:: Exercise description ::
Look in the material below for the line holding "1. Open the web application onto a browser.". Set it down exactly, with each later line up to and including the line holding "6. Number of".

:: Extracted records ::
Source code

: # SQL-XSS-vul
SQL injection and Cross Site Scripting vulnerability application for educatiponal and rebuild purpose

---

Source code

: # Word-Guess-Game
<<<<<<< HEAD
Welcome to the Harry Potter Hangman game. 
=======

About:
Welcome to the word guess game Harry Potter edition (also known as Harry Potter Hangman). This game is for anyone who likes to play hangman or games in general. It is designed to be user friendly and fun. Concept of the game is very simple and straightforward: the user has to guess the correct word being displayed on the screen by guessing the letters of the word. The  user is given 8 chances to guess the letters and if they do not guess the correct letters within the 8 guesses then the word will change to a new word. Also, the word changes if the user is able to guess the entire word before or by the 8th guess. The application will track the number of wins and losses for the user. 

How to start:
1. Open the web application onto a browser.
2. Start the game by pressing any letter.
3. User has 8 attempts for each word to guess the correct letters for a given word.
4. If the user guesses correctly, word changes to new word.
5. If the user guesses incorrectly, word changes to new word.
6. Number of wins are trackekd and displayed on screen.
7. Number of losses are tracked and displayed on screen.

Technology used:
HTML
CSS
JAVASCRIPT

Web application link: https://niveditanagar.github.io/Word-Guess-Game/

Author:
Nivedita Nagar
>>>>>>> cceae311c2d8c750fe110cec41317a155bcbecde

:: Answer ::
1. Open the web application onto a browser.
2. Start the game by pressing any letter.
3. User has 8 attempts for each word to guess the correct letters for a given word.
4. If the user guesses correctly, word changes to new word.
5. If the user guesses incorrectly, word changes to new word.
6. Number of wins are trackekd and displayed on screen.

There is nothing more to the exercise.